My lecturer has asked the following:

In Harry Potter and the Half-Blood Prince, Prof. Horace Slughorn possesses the memory of a conversation with Voldemort regarding horcruxes that Harry and Dumbledore must obtain. As it turns out, along with his many other hobbies, Horace Slughorn is an amateur logician. To jazz things up, Horace Slughorn proposes the following game to Harry Potter: By playing, Harry can win the horcrux memory, a fine aged bottle of butterbeer or a chocolate frog. Slughorn tells Harry that he must make a statement. If Harry’s statement is true, Slughorn will give him either the horcrux memory or the bottle of butterbeer. If his statement is false, Harry will get the chocolate frog. To be certain of obtaining the horcrux memory, what sentence should Harry tell Slughorn? Justify your answer.

I'm not quite sure how to formulate an answer? It could be a self reflecting answer and be 'You will not give me the butterbeer or the chocolate frog' but then Horace could just give Harry the chocolate frog proving his statement false. It could be 'you will not give me the butterbeer and give me the chocolate frog' to which could only be proven true if Horace gives Harry the chocolate frog, but does that then void his chances of getting the horcrux?

This horrible wishy washy maths is killing me. I'm no good when there's no numbers in play, could anybody help me out?

  • $\begingroup$ I mildly object to the phrase "horrible wishy washy" . . . :P $\endgroup$ Nov 9, 2015 at 20:42
  • $\begingroup$ I agree with Noah Schweber's comment, except for "mildly". $\endgroup$ Nov 9, 2015 at 20:45
  • $\begingroup$ I'm with the OP. The question and its patronising jocular statement is tedious beyond belief. $\endgroup$
    – Rob Arthan
    Nov 10, 2015 at 1:50
  • $\begingroup$ I also find the question annoying. The extra verbiage is hard to get through and it obscures the details. for example, if H is given both the beer and the frog, does that cover all logical cases? If the statement is False then he should get the frog, which he does. If True, then the beer is a just reward. If neither True nor False, then the rules are silent so there is no problem. But is "beer + frog" an allowed move?
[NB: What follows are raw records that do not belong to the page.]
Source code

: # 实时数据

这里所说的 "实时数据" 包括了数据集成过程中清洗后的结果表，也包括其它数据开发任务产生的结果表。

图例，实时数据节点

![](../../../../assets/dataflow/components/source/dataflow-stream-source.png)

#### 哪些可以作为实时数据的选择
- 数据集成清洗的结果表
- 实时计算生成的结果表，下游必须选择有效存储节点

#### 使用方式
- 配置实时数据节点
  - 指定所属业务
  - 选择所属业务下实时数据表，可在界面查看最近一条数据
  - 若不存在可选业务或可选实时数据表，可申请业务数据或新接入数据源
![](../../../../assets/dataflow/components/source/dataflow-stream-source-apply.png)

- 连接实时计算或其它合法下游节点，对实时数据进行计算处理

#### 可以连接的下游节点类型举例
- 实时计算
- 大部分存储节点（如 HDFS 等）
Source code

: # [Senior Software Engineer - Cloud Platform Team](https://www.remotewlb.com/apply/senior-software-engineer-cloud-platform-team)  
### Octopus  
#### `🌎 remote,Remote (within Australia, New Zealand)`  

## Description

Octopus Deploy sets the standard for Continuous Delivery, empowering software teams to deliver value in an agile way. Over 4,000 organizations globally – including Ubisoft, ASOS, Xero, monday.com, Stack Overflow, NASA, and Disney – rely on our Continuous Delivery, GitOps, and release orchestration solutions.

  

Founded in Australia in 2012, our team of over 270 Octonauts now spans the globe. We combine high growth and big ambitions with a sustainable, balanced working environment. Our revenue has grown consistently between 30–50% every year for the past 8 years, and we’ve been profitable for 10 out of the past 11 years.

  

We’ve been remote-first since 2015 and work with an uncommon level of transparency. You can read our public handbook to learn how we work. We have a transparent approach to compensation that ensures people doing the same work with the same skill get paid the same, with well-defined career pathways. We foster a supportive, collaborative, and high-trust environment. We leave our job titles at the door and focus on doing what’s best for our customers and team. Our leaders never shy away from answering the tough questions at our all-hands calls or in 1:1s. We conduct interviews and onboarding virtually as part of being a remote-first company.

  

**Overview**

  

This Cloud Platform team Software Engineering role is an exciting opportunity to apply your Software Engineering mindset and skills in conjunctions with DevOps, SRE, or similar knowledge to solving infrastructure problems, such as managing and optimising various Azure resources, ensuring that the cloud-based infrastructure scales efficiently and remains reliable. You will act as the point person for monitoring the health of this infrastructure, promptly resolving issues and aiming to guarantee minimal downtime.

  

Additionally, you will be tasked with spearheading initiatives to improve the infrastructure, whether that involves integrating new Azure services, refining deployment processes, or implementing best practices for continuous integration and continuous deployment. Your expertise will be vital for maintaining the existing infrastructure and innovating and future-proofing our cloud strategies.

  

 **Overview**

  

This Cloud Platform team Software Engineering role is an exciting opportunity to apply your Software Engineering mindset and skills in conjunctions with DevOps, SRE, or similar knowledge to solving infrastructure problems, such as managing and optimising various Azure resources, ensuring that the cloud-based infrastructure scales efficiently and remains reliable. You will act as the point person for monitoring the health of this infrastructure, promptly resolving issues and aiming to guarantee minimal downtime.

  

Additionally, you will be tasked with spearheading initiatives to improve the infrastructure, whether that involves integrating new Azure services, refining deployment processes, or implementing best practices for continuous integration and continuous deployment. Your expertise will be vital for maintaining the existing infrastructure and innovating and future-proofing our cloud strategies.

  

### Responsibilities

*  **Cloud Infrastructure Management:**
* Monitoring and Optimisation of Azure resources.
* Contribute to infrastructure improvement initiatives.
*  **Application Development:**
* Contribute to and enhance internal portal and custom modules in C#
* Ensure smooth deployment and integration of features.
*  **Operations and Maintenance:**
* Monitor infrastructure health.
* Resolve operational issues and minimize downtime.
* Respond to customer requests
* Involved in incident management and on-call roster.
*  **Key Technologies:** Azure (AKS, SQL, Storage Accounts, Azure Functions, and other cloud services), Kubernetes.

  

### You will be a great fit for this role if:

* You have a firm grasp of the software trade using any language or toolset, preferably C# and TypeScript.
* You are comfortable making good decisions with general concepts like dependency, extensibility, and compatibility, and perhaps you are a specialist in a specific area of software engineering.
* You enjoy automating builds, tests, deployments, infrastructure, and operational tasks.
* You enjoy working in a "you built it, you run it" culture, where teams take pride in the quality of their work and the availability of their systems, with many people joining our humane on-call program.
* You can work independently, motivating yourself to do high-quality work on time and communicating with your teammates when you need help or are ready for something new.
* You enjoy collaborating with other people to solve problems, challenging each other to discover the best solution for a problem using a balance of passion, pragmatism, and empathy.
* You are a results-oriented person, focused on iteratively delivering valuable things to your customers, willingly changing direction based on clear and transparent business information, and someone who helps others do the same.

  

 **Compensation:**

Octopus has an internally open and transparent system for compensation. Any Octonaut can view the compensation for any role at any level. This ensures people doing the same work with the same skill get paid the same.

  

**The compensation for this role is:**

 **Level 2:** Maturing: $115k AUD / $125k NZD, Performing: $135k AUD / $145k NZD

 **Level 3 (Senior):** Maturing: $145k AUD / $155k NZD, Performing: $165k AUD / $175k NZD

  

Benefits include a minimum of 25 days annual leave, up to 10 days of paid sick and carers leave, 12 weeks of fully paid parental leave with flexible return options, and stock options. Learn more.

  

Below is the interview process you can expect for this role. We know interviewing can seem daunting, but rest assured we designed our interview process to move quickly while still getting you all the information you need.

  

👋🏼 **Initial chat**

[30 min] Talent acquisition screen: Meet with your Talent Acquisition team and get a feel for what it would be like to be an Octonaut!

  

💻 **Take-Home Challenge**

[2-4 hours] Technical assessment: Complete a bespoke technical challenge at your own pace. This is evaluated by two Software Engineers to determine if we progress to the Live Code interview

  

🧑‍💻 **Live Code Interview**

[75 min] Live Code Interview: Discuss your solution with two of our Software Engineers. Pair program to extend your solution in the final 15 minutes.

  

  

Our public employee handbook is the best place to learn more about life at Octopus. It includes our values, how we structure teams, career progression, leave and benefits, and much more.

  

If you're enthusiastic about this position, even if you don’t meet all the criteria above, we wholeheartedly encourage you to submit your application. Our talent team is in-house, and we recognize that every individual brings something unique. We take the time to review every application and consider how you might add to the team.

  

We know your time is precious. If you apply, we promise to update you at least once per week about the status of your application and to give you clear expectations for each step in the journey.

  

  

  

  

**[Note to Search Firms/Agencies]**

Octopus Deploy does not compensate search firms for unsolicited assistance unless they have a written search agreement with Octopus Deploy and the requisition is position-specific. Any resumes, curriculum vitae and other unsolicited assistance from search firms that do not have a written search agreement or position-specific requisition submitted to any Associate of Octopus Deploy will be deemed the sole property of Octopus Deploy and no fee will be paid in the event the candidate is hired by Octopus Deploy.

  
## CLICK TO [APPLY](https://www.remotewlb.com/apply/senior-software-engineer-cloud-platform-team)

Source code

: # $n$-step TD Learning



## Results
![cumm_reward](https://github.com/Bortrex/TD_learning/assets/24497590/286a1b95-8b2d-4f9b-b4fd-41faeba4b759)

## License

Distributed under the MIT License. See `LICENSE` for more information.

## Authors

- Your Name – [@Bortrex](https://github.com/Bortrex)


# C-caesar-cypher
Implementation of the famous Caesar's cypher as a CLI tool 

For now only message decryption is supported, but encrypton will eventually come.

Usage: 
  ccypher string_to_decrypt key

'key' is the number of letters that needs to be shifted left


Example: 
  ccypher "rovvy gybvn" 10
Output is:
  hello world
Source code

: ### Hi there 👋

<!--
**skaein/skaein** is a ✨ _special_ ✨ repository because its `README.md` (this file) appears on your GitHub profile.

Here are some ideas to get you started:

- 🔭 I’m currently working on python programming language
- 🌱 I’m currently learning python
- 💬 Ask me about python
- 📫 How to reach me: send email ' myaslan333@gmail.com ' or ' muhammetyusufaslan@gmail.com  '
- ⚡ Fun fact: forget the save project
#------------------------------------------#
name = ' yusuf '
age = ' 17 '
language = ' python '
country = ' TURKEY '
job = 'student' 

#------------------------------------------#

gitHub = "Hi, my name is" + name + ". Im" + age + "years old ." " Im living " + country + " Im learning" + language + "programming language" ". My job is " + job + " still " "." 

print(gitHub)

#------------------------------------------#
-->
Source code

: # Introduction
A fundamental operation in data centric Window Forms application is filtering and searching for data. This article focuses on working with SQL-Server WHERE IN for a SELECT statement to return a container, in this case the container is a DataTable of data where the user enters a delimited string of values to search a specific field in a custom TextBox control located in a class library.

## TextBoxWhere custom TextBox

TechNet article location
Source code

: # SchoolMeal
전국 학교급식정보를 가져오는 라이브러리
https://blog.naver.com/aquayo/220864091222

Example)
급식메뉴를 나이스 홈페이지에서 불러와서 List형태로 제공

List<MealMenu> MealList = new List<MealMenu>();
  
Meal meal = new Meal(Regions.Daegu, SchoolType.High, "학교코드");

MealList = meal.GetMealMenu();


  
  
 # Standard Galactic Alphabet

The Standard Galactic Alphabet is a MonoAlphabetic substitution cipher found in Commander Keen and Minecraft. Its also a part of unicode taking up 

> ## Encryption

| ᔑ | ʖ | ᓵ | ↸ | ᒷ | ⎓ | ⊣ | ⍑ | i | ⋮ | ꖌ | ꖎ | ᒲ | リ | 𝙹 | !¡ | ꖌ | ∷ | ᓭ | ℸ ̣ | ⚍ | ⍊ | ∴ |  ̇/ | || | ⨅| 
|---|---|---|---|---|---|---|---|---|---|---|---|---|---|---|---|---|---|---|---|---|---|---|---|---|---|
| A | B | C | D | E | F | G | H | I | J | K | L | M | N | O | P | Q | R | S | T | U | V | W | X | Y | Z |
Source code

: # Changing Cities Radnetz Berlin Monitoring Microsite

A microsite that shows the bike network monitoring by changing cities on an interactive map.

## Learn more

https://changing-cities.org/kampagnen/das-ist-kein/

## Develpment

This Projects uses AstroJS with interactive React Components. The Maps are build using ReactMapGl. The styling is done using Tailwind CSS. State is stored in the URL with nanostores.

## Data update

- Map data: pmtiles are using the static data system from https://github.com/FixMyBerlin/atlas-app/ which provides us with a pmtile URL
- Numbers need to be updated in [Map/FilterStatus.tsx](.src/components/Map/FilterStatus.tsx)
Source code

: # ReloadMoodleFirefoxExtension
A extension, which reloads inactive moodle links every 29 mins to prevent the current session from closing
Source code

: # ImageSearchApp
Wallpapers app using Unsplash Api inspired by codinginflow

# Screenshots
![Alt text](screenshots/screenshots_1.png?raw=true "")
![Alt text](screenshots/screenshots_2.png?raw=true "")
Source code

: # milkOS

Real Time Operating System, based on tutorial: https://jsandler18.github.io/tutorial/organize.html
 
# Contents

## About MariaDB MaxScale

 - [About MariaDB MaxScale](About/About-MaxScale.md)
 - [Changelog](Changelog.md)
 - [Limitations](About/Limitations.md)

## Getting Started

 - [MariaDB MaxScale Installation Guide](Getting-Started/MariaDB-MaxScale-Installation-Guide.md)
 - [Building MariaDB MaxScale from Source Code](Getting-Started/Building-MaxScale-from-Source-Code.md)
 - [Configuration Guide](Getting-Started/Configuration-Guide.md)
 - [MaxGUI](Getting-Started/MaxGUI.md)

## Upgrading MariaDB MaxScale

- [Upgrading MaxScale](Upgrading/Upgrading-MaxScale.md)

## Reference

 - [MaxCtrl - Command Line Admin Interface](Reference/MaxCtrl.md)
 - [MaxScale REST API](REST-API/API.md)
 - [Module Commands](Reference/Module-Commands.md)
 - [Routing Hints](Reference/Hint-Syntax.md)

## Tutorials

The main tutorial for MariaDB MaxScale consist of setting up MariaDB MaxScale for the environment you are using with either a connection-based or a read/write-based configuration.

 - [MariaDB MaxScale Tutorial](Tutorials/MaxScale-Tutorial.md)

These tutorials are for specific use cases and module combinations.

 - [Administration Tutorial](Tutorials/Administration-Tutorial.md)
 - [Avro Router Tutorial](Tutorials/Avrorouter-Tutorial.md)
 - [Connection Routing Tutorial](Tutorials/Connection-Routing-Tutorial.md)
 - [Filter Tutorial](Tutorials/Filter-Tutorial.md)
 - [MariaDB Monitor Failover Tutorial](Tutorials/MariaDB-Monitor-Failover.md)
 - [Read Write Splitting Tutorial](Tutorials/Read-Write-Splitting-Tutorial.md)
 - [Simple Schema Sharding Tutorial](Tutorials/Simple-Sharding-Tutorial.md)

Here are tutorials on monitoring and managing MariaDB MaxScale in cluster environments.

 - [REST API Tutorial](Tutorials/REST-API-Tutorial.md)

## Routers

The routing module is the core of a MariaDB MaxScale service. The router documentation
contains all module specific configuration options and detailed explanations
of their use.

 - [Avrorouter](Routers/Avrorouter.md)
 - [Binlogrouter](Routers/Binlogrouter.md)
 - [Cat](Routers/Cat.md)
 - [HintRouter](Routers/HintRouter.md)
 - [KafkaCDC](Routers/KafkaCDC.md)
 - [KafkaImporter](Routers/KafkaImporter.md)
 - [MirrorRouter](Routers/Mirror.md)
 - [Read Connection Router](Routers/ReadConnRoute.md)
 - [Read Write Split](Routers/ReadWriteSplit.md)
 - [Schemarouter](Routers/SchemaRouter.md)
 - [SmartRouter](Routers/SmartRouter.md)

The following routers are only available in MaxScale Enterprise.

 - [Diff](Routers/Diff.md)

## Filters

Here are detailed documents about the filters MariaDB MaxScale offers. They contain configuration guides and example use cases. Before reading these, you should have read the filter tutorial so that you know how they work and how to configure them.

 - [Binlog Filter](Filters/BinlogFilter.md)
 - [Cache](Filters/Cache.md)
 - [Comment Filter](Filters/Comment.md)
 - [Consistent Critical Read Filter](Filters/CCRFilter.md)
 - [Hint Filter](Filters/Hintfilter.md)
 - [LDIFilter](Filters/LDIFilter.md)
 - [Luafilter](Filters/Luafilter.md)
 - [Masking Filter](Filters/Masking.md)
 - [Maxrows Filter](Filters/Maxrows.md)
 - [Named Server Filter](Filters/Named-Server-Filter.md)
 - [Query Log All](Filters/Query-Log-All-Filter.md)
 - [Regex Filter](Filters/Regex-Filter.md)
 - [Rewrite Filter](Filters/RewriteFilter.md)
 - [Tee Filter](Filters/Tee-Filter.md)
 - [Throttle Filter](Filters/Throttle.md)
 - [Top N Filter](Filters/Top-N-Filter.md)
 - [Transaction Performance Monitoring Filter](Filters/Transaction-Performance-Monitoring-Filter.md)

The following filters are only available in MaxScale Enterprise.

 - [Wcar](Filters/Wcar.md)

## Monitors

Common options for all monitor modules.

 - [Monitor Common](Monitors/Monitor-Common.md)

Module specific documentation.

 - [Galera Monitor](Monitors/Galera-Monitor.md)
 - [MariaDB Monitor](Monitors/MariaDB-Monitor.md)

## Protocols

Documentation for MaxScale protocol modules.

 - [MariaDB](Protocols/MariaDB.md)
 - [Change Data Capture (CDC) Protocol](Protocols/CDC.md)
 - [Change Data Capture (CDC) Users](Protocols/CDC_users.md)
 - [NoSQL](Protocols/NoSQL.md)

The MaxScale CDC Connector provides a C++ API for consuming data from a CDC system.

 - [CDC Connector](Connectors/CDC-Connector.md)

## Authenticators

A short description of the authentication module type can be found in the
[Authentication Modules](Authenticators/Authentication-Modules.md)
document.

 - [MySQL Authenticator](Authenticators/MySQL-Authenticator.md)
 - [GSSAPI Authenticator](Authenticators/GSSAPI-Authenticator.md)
It's all very murky. $\endgroup$
    – lulu
    Nov 10, 2015 at 12:53

1 Answer 1


How about just "you will not give me the butterbeer."

If Harry is then given nothing, the statement is proved True (a contradiction)

If Harry is then given the frog, the statement is proved True (a contradiction)

If Harry is given the butterbeer, the statement is proved False (another contradiction)

If Harry is given the desired memory, the statement is proved True and there is no contradiction.